Some understandable info about grease, including its history, can be found at http://www.blf.org.uk/static/Greases_FS_Page02.pdf and http://www.blf.org.uk/static/Greases_FS_Page01.pdf. Hopefully, reading it will keep anyone else from referring to "real grease" as being something different than white lithium grease. White lithium grease comes in a lot of different varieties, with different characteristics, but it's still "real grease." Most of the thin brown axle grease I have seen is just a different variety of lithium-based grease. The comment about "space-age synthetic stuff" is a bit misleading as well. It may be that the oil has been replaced by a synthetic lubicant in the current version of Campy grease, but I bet the soap base is still lithium. Since one of the prime advantages of synthetic lubricants is their resistance to breaking down under heat, and bicycle bearings don't really get hot, I am not sure there is much advantage to the synthetics when used in a component that gets serviced regularly.

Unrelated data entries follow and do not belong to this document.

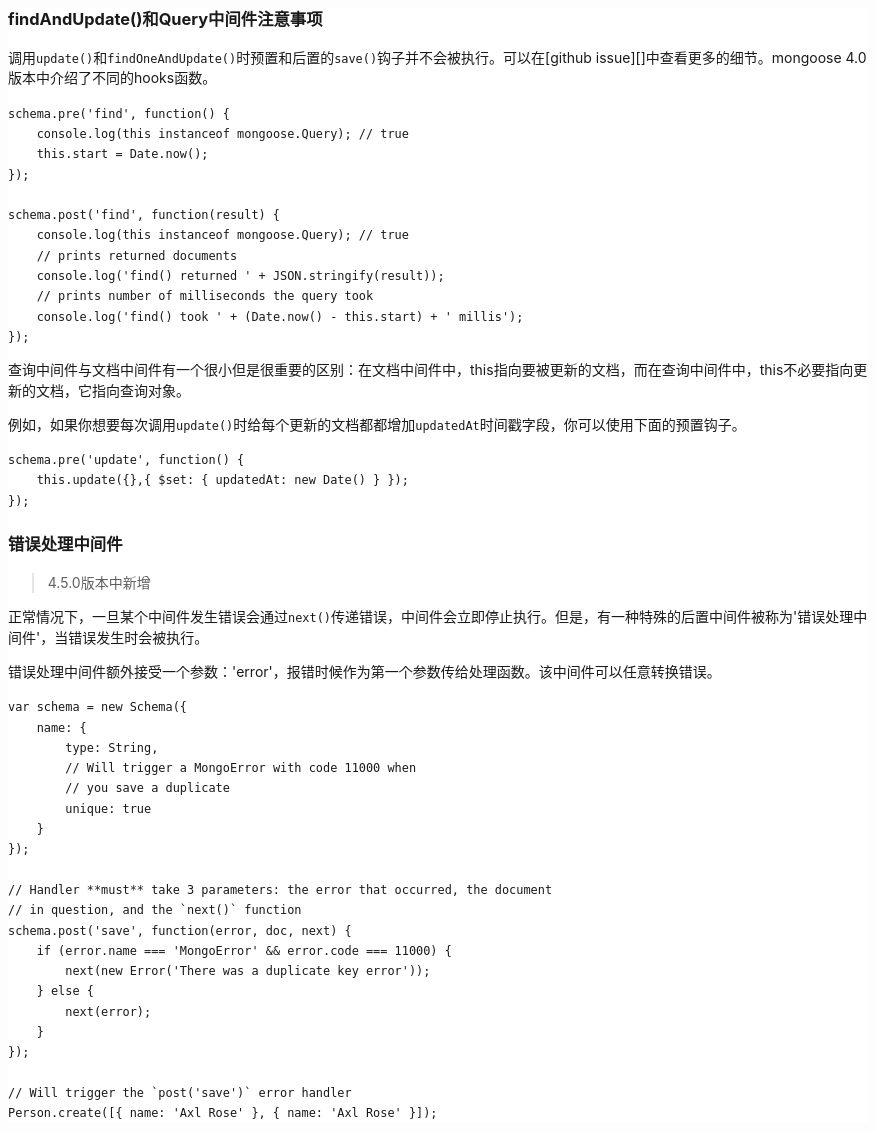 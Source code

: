 ###  findAndUpdate()和Query中间件注意事项

调用`update()`和`findOneAndUpdate()`时预置和后置的`save()`钩子并不会被执行。可以在[github issue][]中查看更多的细节。mongoose 4.0版本中介绍了不同的hooks函数。

    schema.pre('find', function() {
        console.log(this instanceof mongoose.Query); // true
        this.start = Date.now();
    });

    schema.post('find', function(result) {
        console.log(this instanceof mongoose.Query); // true
        // prints returned documents
        console.log('find() returned ' + JSON.stringify(result));
        // prints number of milliseconds the query took
        console.log('find() took ' + (Date.now() - this.start) + ' millis');
    });

查询中间件与文档中间件有一个很小但是很重要的区别：在文档中间件中，this指向要被更新的文档，而在查询中间件中，this不必要指向更新的文档，它指向查询对象。

例如，如果你想要每次调用`update()`时给每个更新的文档都都增加`updatedAt`时间戳字段，你可以使用下面的预置钩子。

    schema.pre('update', function() {
        this.update({},{ $set: { updatedAt: new Date() } });
    });

### 错误处理中间件

> 4.5.0版本中新增

正常情况下，一旦某个中间件发生错误会通过`next()`传递错误，中间件会立即停止执行。但是，有一种特殊的后置中间件被称为'错误处理中间件'，当错误发生时会被执行。

错误处理中间件额外接受一个参数：'error'，报错时候作为第一个参数传给处理函数。该中间件可以任意转换错误。

    var schema = new Schema({
        name: {
            type: String,
            // Will trigger a MongoError with code 11000 when
            // you save a duplicate
            unique: true
        }
    });

    // Handler **must** take 3 parameters: the error that occurred, the document
    // in question, and the `next()` function
    schema.post('save', function(error, doc, next) {
        if (error.name === 'MongoError' && error.code === 11000) {
            next(new Error('There was a duplicate key error'));
        } else {
            next(error);
        }
    });

    // Will trigger the `post('save')` error handler
    Person.create([{ name: 'Axl Rose' }, { name: 'Axl Rose' }]);


[init]: http://mongoosejs.com/docs/api.html#document_Document-init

Steve Barner, who rebuilt a Campy front hub last night, using up some of that precious cache of white Campy lithium-until-proven-otherwise grease, Bolton, Vermont


----- Original Message -----


> >When Record was first made, Campagnolo supplied a white grease that many
> >people still mistake for lithium, when in fact it was a mixture of soap and
> >oil. The oil in the grease tended to separate out and dissipate over time,
> >leaving a thick yellow residue, which could be reconstituted - via the
> >oilhole - by simply adding a few drops of oil from an oilcan.
> >
> >Campy grease WAS, not is, soap and oil. Nothing seemed to cling to
> >ball-bearing as well - I miss it. Nowadays their lubricants are space-age
> >synthetic stuff, and very $$$.
> >
> >Mind you, Campy's old soap-and-oil grease was expensive too, but mostly
> >because it was filtered 4 times and was super clean.